=== Section Start ===
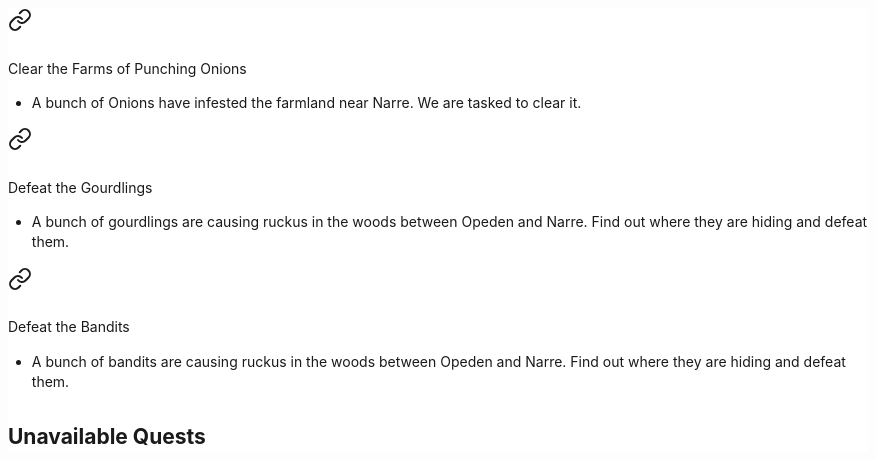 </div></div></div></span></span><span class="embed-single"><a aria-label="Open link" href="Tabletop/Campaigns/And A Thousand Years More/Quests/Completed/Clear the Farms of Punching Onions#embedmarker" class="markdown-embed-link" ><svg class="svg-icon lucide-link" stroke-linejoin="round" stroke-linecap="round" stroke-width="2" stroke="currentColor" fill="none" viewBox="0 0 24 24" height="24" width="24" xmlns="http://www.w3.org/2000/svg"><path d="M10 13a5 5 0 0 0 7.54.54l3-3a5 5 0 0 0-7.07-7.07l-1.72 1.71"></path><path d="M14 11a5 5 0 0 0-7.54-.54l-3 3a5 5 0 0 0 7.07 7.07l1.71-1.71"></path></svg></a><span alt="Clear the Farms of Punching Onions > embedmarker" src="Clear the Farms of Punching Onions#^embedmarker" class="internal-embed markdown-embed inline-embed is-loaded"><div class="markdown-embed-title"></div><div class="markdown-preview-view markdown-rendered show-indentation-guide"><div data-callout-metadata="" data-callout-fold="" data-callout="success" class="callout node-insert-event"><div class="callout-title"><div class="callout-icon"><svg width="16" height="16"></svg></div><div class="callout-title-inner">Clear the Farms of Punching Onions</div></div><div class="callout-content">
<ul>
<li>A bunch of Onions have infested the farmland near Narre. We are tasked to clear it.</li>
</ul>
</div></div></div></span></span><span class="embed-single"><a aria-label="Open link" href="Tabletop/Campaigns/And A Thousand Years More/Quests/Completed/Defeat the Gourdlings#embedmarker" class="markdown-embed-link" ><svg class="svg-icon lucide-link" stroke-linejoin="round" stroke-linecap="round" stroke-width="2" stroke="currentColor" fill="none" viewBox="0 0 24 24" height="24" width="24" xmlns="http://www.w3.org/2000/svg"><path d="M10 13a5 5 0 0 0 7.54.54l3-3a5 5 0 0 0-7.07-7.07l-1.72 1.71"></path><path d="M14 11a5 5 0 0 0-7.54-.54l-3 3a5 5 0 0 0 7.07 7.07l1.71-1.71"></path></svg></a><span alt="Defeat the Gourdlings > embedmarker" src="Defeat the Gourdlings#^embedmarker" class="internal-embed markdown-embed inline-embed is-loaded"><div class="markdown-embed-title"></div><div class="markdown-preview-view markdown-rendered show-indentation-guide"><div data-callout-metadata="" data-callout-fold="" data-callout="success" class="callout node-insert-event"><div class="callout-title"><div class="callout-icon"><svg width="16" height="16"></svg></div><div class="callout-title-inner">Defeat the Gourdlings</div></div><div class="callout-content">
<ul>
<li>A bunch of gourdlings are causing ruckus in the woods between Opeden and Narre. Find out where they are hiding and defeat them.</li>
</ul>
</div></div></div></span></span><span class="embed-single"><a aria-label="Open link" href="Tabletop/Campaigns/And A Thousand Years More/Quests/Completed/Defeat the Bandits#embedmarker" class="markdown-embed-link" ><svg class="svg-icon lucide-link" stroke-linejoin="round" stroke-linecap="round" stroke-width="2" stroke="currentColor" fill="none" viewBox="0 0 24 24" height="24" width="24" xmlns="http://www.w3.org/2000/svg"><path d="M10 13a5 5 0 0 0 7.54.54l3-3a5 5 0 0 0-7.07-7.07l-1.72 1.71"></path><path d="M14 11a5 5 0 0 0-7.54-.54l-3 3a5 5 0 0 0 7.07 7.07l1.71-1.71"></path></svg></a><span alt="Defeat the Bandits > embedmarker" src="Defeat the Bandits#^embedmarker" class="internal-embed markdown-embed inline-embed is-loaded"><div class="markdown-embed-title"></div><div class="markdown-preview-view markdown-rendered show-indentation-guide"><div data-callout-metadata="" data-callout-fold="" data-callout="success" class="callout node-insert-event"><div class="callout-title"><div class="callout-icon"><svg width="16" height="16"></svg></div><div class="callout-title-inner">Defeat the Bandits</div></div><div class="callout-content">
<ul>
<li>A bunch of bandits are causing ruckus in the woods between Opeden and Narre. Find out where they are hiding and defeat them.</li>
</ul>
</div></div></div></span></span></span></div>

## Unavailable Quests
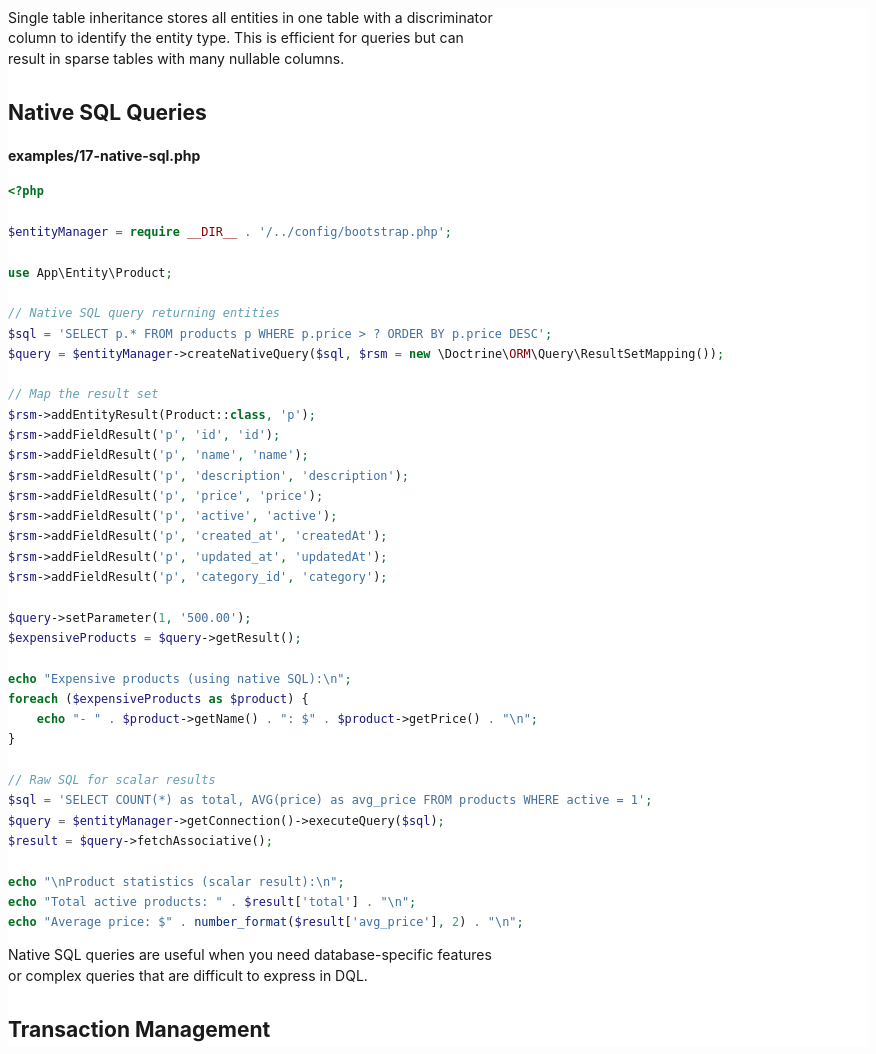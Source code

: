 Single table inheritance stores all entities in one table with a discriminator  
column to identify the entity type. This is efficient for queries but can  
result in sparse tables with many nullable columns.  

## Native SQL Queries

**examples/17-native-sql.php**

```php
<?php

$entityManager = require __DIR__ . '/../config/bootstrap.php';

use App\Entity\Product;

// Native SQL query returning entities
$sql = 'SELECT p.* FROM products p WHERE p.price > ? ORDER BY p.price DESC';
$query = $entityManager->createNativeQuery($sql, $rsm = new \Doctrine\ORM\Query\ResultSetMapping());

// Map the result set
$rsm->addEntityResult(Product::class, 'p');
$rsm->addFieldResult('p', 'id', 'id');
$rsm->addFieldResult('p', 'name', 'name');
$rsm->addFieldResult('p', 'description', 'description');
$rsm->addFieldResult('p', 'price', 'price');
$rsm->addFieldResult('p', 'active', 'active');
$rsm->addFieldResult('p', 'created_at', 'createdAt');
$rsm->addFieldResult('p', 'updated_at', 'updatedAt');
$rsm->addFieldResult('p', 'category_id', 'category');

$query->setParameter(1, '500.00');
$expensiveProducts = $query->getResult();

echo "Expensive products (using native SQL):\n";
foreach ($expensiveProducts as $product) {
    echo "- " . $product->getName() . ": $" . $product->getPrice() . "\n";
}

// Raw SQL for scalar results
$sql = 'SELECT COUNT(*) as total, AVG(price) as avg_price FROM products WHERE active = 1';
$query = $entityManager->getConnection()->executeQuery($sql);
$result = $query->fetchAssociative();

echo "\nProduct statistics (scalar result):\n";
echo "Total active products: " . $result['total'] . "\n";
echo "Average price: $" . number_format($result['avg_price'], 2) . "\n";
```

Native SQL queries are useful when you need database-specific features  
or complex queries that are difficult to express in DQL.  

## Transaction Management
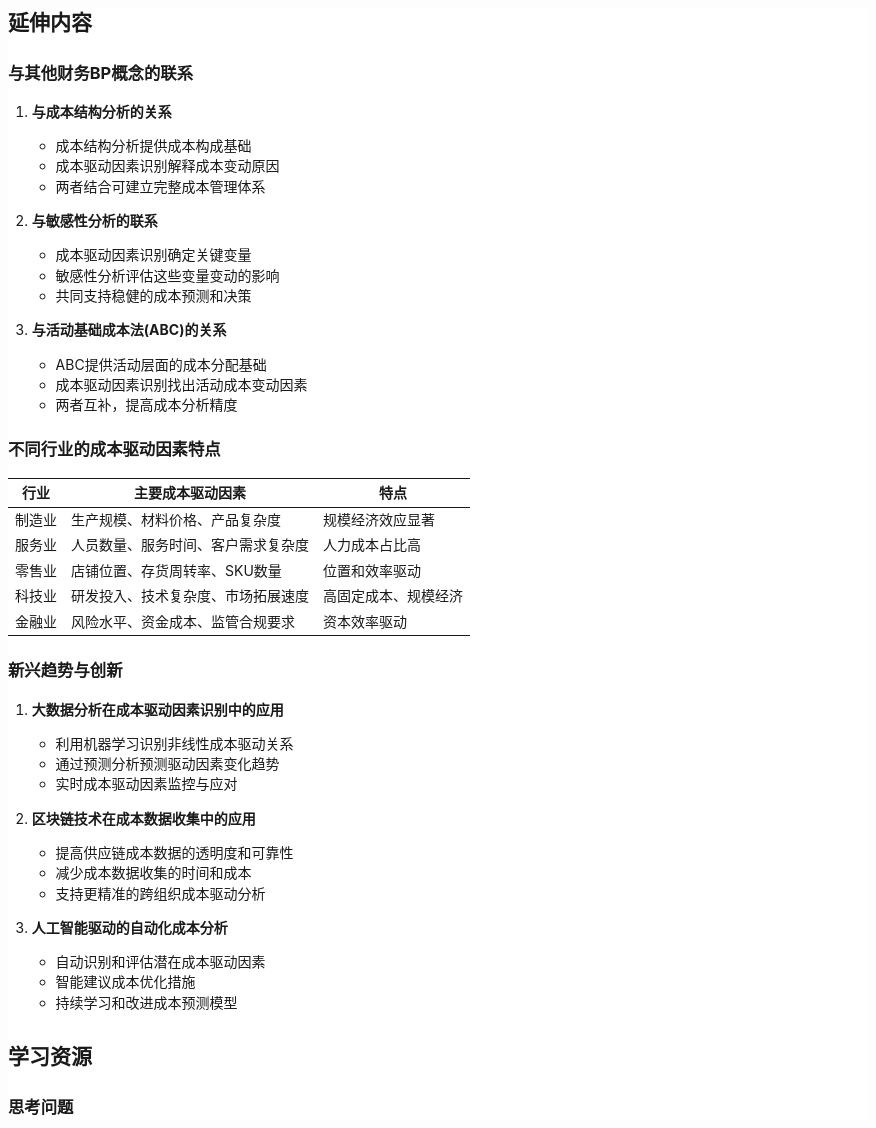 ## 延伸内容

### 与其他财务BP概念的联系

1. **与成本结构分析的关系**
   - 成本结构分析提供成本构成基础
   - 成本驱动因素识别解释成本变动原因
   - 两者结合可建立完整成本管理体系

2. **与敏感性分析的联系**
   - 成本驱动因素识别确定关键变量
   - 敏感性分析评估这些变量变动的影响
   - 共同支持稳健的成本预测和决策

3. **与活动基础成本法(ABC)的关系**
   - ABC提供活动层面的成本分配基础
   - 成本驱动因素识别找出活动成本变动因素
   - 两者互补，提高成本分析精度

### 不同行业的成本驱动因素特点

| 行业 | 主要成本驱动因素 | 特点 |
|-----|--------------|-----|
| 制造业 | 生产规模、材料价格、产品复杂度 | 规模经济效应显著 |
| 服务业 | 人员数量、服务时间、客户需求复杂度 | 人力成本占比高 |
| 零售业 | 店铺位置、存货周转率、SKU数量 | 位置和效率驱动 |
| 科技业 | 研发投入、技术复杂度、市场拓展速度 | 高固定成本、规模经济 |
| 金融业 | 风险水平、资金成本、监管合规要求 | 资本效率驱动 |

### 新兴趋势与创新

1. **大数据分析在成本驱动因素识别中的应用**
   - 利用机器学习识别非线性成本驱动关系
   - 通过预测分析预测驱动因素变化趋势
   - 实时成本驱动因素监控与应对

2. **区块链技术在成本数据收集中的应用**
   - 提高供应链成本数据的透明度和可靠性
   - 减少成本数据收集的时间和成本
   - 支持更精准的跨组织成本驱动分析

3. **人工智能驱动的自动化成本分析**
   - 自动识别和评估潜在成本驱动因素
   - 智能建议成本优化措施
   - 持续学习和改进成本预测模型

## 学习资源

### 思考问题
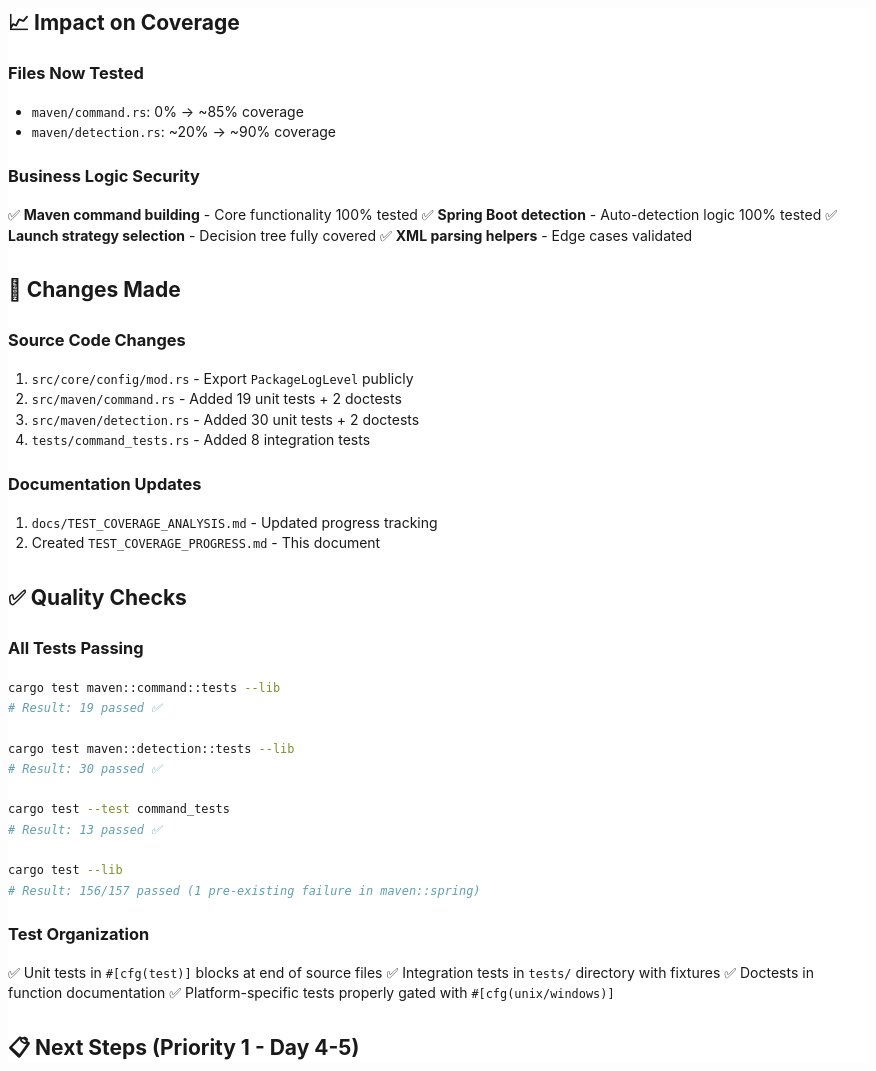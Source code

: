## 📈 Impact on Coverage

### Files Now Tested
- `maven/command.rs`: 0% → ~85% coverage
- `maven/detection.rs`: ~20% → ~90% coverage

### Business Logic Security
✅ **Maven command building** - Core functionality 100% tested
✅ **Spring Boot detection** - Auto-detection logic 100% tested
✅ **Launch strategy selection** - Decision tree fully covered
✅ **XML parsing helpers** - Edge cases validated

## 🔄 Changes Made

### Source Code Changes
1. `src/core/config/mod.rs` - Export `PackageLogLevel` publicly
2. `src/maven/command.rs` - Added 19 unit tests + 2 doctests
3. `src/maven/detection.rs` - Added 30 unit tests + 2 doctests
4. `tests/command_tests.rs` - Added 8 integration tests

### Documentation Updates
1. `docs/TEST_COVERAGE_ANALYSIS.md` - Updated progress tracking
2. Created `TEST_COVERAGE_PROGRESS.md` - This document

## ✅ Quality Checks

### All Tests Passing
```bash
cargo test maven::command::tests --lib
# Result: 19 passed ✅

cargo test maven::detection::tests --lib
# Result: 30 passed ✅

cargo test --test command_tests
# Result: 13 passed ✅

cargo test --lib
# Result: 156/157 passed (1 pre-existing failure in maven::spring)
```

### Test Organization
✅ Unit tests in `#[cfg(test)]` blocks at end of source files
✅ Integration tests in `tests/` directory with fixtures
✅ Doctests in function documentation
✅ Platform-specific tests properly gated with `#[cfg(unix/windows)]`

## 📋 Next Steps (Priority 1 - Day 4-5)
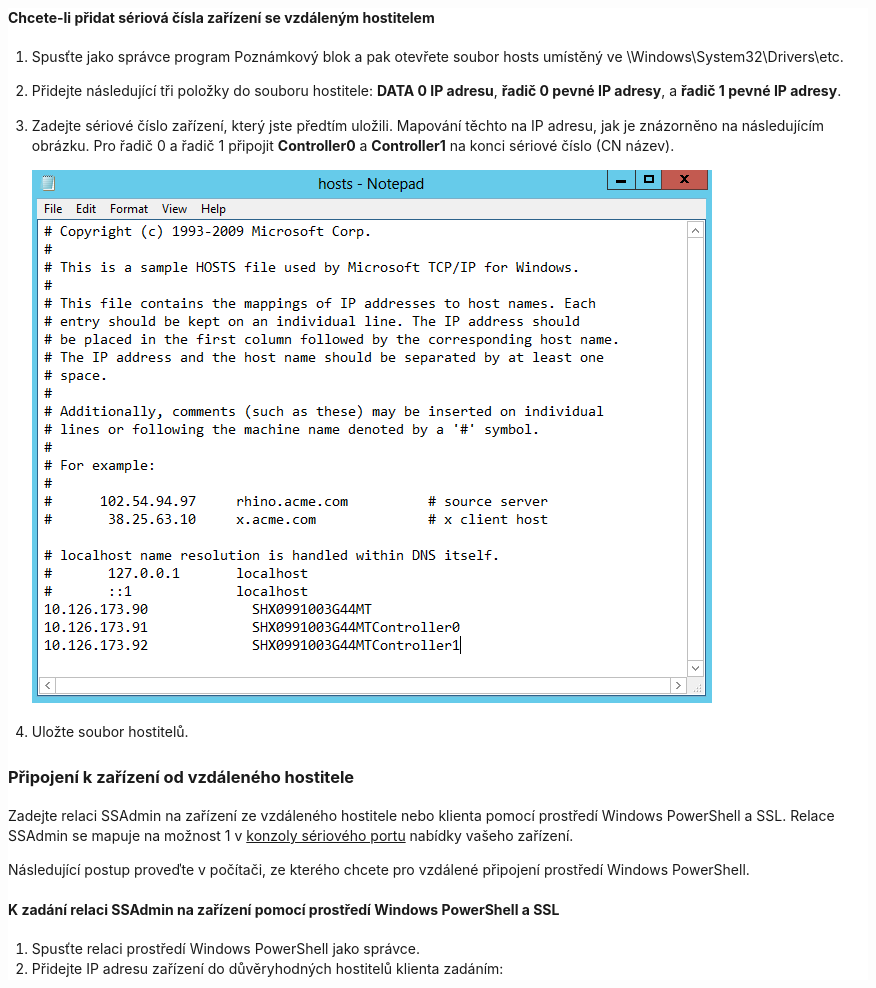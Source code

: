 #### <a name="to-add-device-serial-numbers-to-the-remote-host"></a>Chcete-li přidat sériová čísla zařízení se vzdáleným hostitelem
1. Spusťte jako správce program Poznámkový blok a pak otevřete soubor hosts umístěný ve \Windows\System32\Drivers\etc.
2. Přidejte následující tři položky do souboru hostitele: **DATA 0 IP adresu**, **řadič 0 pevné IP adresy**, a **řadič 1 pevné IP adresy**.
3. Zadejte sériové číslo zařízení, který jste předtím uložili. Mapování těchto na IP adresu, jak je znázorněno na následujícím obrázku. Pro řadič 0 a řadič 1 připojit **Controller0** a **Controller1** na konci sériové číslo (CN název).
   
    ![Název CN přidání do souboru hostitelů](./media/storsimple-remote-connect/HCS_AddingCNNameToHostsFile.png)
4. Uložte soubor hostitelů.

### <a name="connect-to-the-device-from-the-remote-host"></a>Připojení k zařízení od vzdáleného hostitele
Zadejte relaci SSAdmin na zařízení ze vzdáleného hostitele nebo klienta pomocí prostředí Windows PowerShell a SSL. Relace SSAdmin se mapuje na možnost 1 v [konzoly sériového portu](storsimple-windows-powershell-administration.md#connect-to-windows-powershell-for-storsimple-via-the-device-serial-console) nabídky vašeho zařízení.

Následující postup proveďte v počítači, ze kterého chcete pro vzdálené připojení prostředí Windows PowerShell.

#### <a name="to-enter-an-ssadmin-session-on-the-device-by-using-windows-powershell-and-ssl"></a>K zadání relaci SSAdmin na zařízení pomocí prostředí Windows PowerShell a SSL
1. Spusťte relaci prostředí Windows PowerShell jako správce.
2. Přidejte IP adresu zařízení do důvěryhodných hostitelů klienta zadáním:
=== Section End ===
- Assignment -
Please return each line of the listing above that contains "passed".

- Output for this task -
# Result: 19 passed ✅
# Result: 30 passed ✅
# Result: 13 passed ✅
# Result: 156/157 passed (1 pre-existing failure in maven::spring)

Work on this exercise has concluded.